About this task:
From the entries below, please output exactly the lines starting at the one containing "The two main" and ending at the one containing "### Page Edits", both included.

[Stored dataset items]
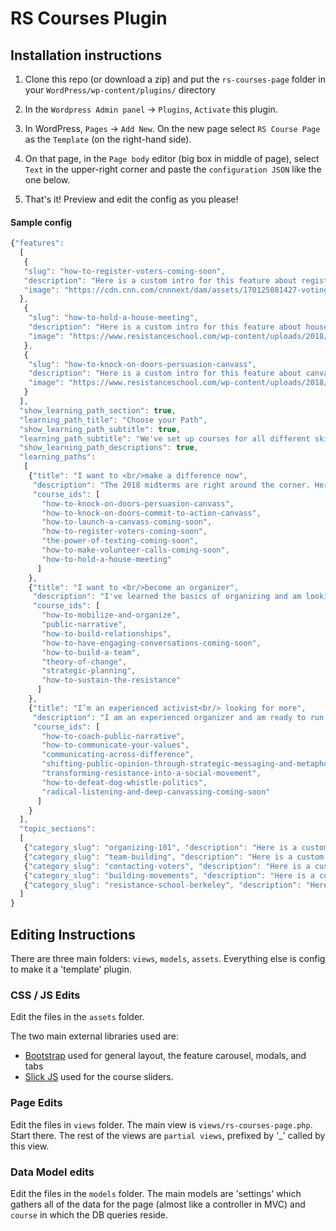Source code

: # RS Courses Plugin

## Installation instructions

1. Clone this repo (or download a zip) and put the `rs-courses-page` folder in your `WordPress/wp-content/plugins/` directory

2. In the `Wordpress Admin panel` -> `Plugins`, `Activate` this plugin.

3. In WordPress, `Pages` -> `Add New`. On the new page select `RS Course Page` as the `Template` (on the right-hand side).

4. On that page, in the `Page body` editor (big box in middle of page), select `Text` in the upper-right corner and paste the `configuration JSON` like the one below.

5. That's it! Preview and edit the config as you please!

#### Sample config

```javascript
{"features":
  [
   {
   "slug": "how-to-register-voters-coming-soon",
   "description": "Here is a custom intro for this feature about registering",
   "image": "https://cdn.cnn.com/cnnnext/dam/assets/170125081427-voting-booth-super-tease.jpg"
  },
   {
    "slug": "how-to-hold-a-house-meeting",
    "description": "Here is a custom intro for this feature about house meetings",
    "image": "https://www.resistanceschool.com/wp-content/uploads/2018/06/Warren_As_we_proceed.jpg"
   },
   {
    "slug": "how-to-knock-on-doors-persuasion-canvass",
    "description": "Here is a custom intro for this feature about canvas",
    "image": "https://www.resistanceschool.com/wp-content/uploads/2018/07/Charlotte.png"
   }
  ],
  "show_learning_path_section": true,
  "learning_path_title": "Choose your Path",
  "show_learning_path_subtitle": true,
  "learning_path_subtitle": "We've set up courses for all different skill levels. We've handpicked courses that will match your experience level.",
  "show_learning_path_descriptions": true,
  "learning_paths":
   [
    {"title": "I want to <br/>make a difference now",
     "description": "The 2018 midterms are right around the corner. Here are the courses that you need to help out right now.",
     "course_ids": [
       "how-to-knock-on-doors-persuasion-canvass",
       "how-to-knock-on-doors-commit-to-action-canvass",
       "how-to-launch-a-canvass-coming-soon",
       "how-to-register-voters-coming-soon",
       "the-power-of-texting-coming-soon",
       "how-to-make-volunteer-calls-coming-soon",
       "how-to-hold-a-house-meeting"
      ]
    },
    {"title": "I want to <br/>become an organizer",
     "description": "I've learned the basics of organizing and am looking to take the next step.",
     "course_ids": [
       "how-to-mobilize-and-organize",
       "public-narrative",
       "how-to-build-relationships",
       "how-to-have-engaging-conversations-coming-soon",
       "how-to-build-a-team",
       "theory-of-change",
       "strategic-planning",
       "how-to-sustain-the-resistance"
      ]
    },
    {"title": "I’m an experienced activist<br/> looking for more",
     "description": "I am an experienced organizer and am ready to run an organization.",
     "course_ids": [
       "how-to-coach-public-narrative",
       "how-to-communicate-your-values",
       "communicating-across-difference",
       "shifting-public-opinion-through-strategic-messaging-and-metaphors",
       "transforming-resistance-into-a-social-movement",
       "how-to-defeat-dog-whistle-politics",
       "radical-listening-and-deep-canvassing-coming-soon"
      ]
    }
  ],
  "topic_sections":
  [
   {"category_slug": "organizing-101", "description": "Here is a custom intro for this section about organizing-101"},
   {"category_slug": "team-building", "description": "Here is a custom intro for this section about team-building"},
   {"category_slug": "contacting-voters", "description": "Here is a custom intro for this section about contacting-voters"},
   {"category_slug": "building-movements", "description": "Here is a custom intro for this section about building-movements"},
   {"category_slug": "resistance-school-berkeley", "description": "Here is a custom intro for this section about resistance-school-berkeley"}
  ]
}

```

## Editing Instructions

There are three main folders: `views`, `models`, `assets`. Everything else is config to make it a 'template' plugin.

### CSS / JS Edits

Edit the files in the `assets` folder.

The two main external libraries used are:

- [Bootstrap](https://getbootstrap.com/docs/4.1/getting-started/introduction/) used for general layout, the feature carousel, modals, and tabs
- [Slick JS](http://kenwheeler.github.io/slick/) used for the course sliders.

### Page Edits

Edit the files in `views` folder. The main view is `views/rs-courses-page.php`. Start there. The rest of the views are `partial views`, prefixed by '_' called by this view.

### Data Model edits

Edit the files in the `models` folder. The main models are 'settings' which gathers all of the data for the page (almost like a controller in MVC) and `course` in which the DB queries reside.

Task answer:
The two main external libraries used are:

- [Bootstrap](https://getbootstrap.com/docs/4.1/getting-started/introduction/) used for general layout, the feature carousel, modals, and tabs
- [Slick JS](http://kenwheeler.github.io/slick/) used for the course sliders.

### Page Edits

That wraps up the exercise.